### Entries provided
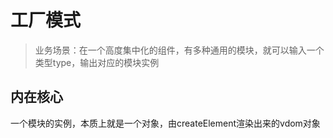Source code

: # 工厂模式

> 业务场景：在一个高度集中化的组件，有多种通用的模块，就可以输入一个类型type，输出对应的模块实例

## 内在核心

一个模块的实例，本质上就是一个对象，由createElement渲染出来的vdom对象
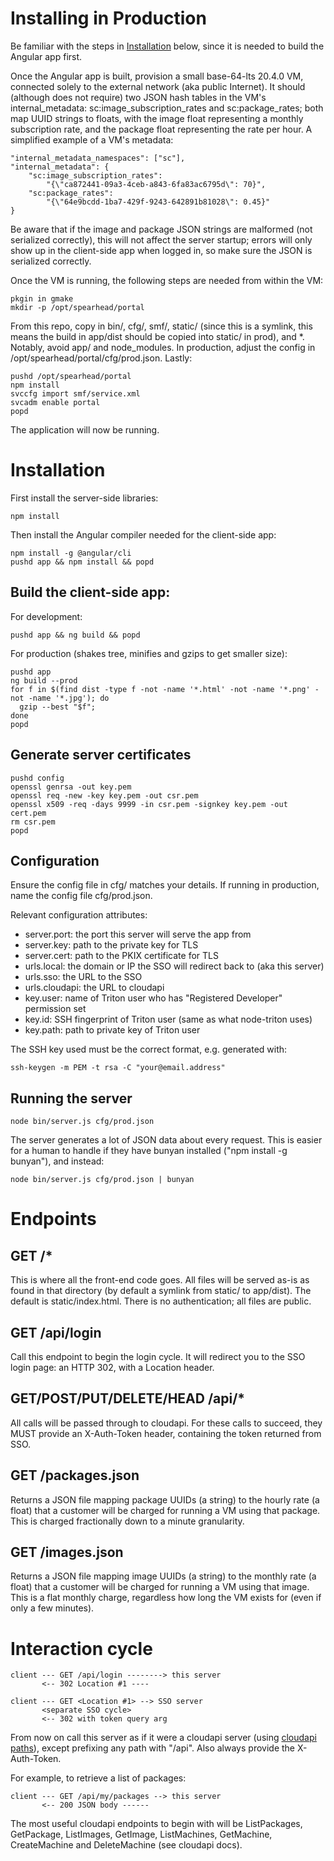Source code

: # Installing in Production

Be familiar with the steps in [Installation](#installation) below, since it is needed to
build the Angular app first.

Once the Angular app is built, provision a small base-64-lts 20.4.0 VM,
connected solely to the external network (aka public Internet). It should
(although does not require) two JSON hash tables in the VM's internal\_metadata:
sc:image\_subscription\_rates and sc:package\_rates; both map UUID strings to
floats, with the image float representing a monthly subscription rate, and the
package float representing the rate per hour. A simplified example of a VM's
metadata:

    "internal_metadata_namespaces": ["sc"],
    "internal_metadata": {
        "sc:image_subscription_rates":
            "{\"ca872441-09a3-4ceb-a843-6fa83ac6795d\": 70}",
        "sc:package_rates":
            "{\"64e9bcdd-1ba7-429f-9243-642891b81028\": 0.45}"
    }

Be aware that if the image and package JSON strings are malformed (not
serialized correctly), this will not affect the server startup; errors will
only show up in the client-side app when logged in, so make sure the JSON is
serialized correctly.

Once the VM is running, the following steps are needed from within the VM:

    pkgin in gmake
    mkdir -p /opt/spearhead/portal

From this repo, copy in bin/, cfg/, smf/, static/ (since this is a symlink,
this means the build in app/dist should be copied into static/ in prod), and \*.
Notably, avoid app/ and node\_modules. In production, adjust the config in
/opt/spearhead/portal/cfg/prod.json. Lastly:

    pushd /opt/spearhead/portal
    npm install
    svccfg import smf/service.xml
    svcadm enable portal
    popd

The application will now be running.

# Installation

First install the server-side libraries:

    npm install

Then install the Angular compiler needed for the client-side app:

    npm install -g @angular/cli
    pushd app && npm install && popd

## Build the client-side app:

For development:

    pushd app && ng build && popd

For production (shakes tree, minifies and gzips to get smaller size):

    pushd app
    ng build --prod
    for f in $(find dist -type f -not -name '*.html' -not -name '*.png' -not -name '*.jpg'); do
      gzip --best "$f";
    done
    popd

## Generate server certificates

    pushd config
    openssl genrsa -out key.pem
    openssl req -new -key key.pem -out csr.pem
    openssl x509 -req -days 9999 -in csr.pem -signkey key.pem -out cert.pem
    rm csr.pem
    popd

## Configuration

Ensure the config file in cfg/ matches your details. If running in
production, name the config file cfg/prod.json.

Relevant configuration attributes:

- server.port: the port this server will serve the app from
- server.key: path to the private key for TLS
- server.cert: path to the PKIX certificate for TLS
- urls.local: the domain or IP the SSO will redirect back to (aka this server)
- urls.sso: the URL to the SSO
- urls.cloudapi: the URL to cloudapi
- key.user: name of Triton user who has "Registered Developer" permission set
- key.id: SSH fingerprint of Triton user (same as what node-triton uses)
- key.path: path to private key of Triton user

The SSH key used must be the correct format, e.g. generated with:

    ssh-keygen -m PEM -t rsa -C "your@email.address"

## Running the server

    node bin/server.js cfg/prod.json

The server generates a lot of JSON data about every request. This is easier
for a human to handle if they have bunyan installed ("npm install -g bunyan"),
and instead:

    node bin/server.js cfg/prod.json | bunyan

# Endpoints

## GET /\*

This is where all the front-end code goes. All files will be served as-is as
found in that directory (by default a symlink from static/ to app/dist). The
default is static/index.html. There is no authentication; all files are public.

## GET /api/login

Call this endpoint to begin the login cycle. It will redirect you to the SSO
login page: an HTTP 302, with a Location header.

## GET/POST/PUT/DELETE/HEAD /api/\*

All calls will be passed through to cloudapi. For these calls to succeed,
they MUST provide an X-Auth-Token header, containing the token returned from
SSO.

## GET /packages.json

Returns a JSON file mapping package UUIDs (a string) to the hourly rate
(a float) that a customer will be charged for running a VM using that package.
This is charged fractionally down to a minute granularity.

## GET /images.json

Returns a JSON file mapping image UUIDs (a string) to the monthly rate
(a float) that a customer will be charged for running a VM using that image.
This is a flat monthly charge, regardless how long the VM exists for (even if
only a few minutes).

# Interaction cycle

    client --- GET /api/login --------> this server
           <-- 302 Location #1 ----

    client --- GET <Location #1> --> SSO server
           <separate SSO cycle>
           <-- 302 with token query arg

From now on call this server as if it were a cloudapi server (using [cloudapi
paths](https://github.com/joyent/sdc-cloudapi/blob/master/docs/index.md#api-introduction)),
except prefixing any path with "/api". Also always provide the X-Auth-Token.

For example, to retrieve a list of packages:

    client --- GET /api/my/packages --> this server
           <-- 200 JSON body ------

The most useful cloudapi endpoints to begin with will be ListPackages,
GetPackage, ListImages, GetImage, ListMachines, GetMachine, CreateMachine and
DeleteMachine (see cloudapi docs).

### Task goal
When the line with "Notably, avoid app/" is reached in the data above, begin copying, and stop after the line with "## Build the"; copy each line exactly, both ends included.

### Finished exercise
Notably, avoid app/ and node\_modules. In production, adjust the config in
/opt/spearhead/portal/cfg/prod.json. Lastly:

    pushd /opt/spearhead/portal
    npm install
    svccfg import smf/service.xml
    svcadm enable portal
    popd

The application will now be running.

# Installation

First install the server-side libraries:

    npm install

Then install the Angular compiler needed for the client-side app:

    npm install -g @angular/cli
    pushd app && npm install && popd

## Build the client-side app:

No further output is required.